Menurutnya, dalam laporan organisasi meteorologi dunia atau World Meteorological Organization (WMO), rata-rata suhu di 2023 meningkat sebesar 1,45 derajat Celcius dibandingkan dengan era pra industri. “Jadi baseline itu tahun 1850 hingga tahun 1900, hingga sampai tahun 2023 meningkatnya sudah mencapai 1,45 derajat Celcius,” imbuhnya.
“Padahal kesepakatan Paris, itu baru akan tercapai di akhir abad, itu disepakati tidak boleh lebih dari 1,5 derajat Celcius untuk akhir abad. Nah, ini baru tahun 2023. Jadi betapa kita ini sudah sangat dekat dengan batas dari kesepakatan tadi. Sebelum tahun 2023, jadi tahun 2022 itu masih 1,2 derajat Celcius,” kata Dwikorita.
Dwikorita menegaskan, kenaikan suhu ini berdampak pada semakin seringnya kejadian ekstrem. “Dan kita melihat kejadian ekstrem sudah semakin sering, intensitasnya semakin menguat dan durasinya semakin panjang,” jelasnya.

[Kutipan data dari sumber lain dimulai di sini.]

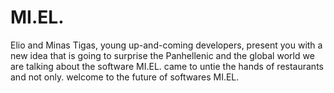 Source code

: # MI.EL.

Elio and Minas Tigas, young up-and-coming developers, present you with a new idea that is going to surprise the Panhellenic and the global world we are talking about the software MI.EL. came to untie the hands of restaurants and not only.
welcome to the future of softwares  MI.EL.
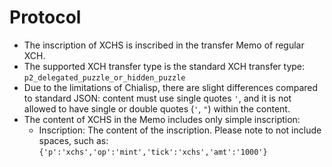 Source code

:# Protocol

- The inscription of XCHS is inscribed in the transfer Memo of regular XCH.
- The supported XCH transfer type is the standard XCH transfer type: `p2_delegated_puzzle_or_hidden_puzzle`
- Due to the limitations of Chialisp, there are slight differences compared to standard JSON: content must use single quotes `'`, and it is not allowed to have single or double quotes (`'`, `"`) within the content.
- The content of XCHS in the Memo includes only simple inscription:
  - Inscription: The content of the inscription. Please note to not include spaces, such as: `{'p':'xchs','op':'mint','tick':'xchs','amt':'1000'}`
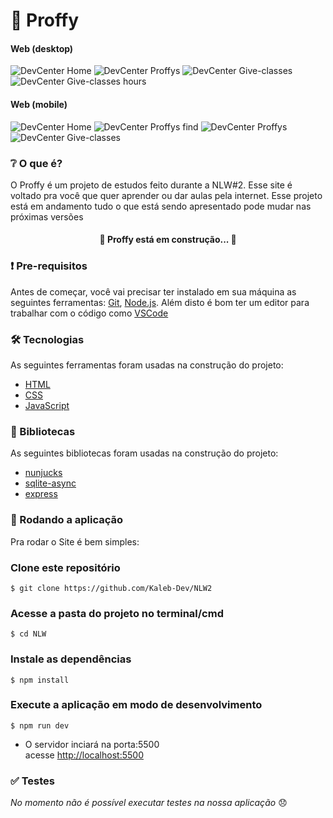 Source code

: # 📔 Proffy
#### Web (desktop)
![DevCenter Home](https://i.imgur.com/arxrZ24.png)
![DevCenter Proffys](https://i.imgur.com/aoYp6vG.png)
![DevCenter Give-classes](https://i.imgur.com/thSNziD.png)
![DevCenter Give-classes hours](https://i.imgur.com/4KG3ofj.png)

#### Web (mobile)
![DevCenter Home](https://i.imgur.com/2NwIQVj.png)
![DevCenter Proffys find](https://i.imgur.com/PMj8up7.png)
![DevCenter Proffys](https://i.imgur.com/TFyZv2k.png)
![DevCenter Give-classes](https://i.imgur.com/QS8kj02.png)

### ❔ O que é?
O Proffy é um projeto de estudos feito durante a NLW#2. Esse site é voltado pra você que quer aprender ou dar aulas pela internet. Esse projeto está em andamento tudo o que está sendo apresentado pode mudar nas próximas versões<br/>
<h4 align="center">🚧 Proffy está em construção... 🚧<h4/>


### ❗ Pre-requisitos

Antes de começar, você vai precisar ter instalado em sua máquina as seguintes ferramentas:
[Git](https://git-scm.com), [Node.js](https://nodejs.org/en/). 
Além disto é bom ter um editor para trabalhar com o código como [VSCode](https://code.visualstudio.com/)

### 🛠 Tecnologias

As seguintes ferramentas foram usadas na construção do projeto:

- [HTML](https://developer.mozilla.org/pt-BR/docs/Web/HTML)
- [CSS](https://developer.mozilla.org/pt-BR/docs/Web/CSS)
- [JavaScript](https://www.javascript.com/)

### 💾 Bibliotecas
As seguintes bibliotecas foram usadas na construção do projeto:

- [nunjucks](https://www.npmjs.com/package/nunjucks)
- [sqlite-async](https://www.npmjs.com/package/sqlite-async)
- [express](https://www.npmjs.com/package/express)

### 🎲 Rodando a aplicação
Pra rodar o Site é bem simples:

### Clone este repositório
`$ git clone https://github.com/Kaleb-Dev/NLW2`

### Acesse a pasta do projeto no terminal/cmd
`$ cd NLW`

### Instale as dependências
`$ npm install`

### Execute a aplicação em modo de desenvolvimento
`$ npm run dev`

* O servidor inciará na porta:5500<br/>acesse <http://localhost:5500>

### ✅ Testes
*No momento não é possível executar testes na nossa aplicação* 😞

“Jadi tahun 1855, suhu ini kan masih berkisar di antara itu sebagai baseline ya sebagai dasar kemudian hingga tahun 1920-1933, ini rata-rata kurang lebih stabil suhu permukaan ya. Namun kemudian terjadi peningkatan hingga tahun 1970-an, 1970-an meningkat sudah terjadi peningkatan dan terjadi lonjakan pasca 1975,” ujar Dwikorita.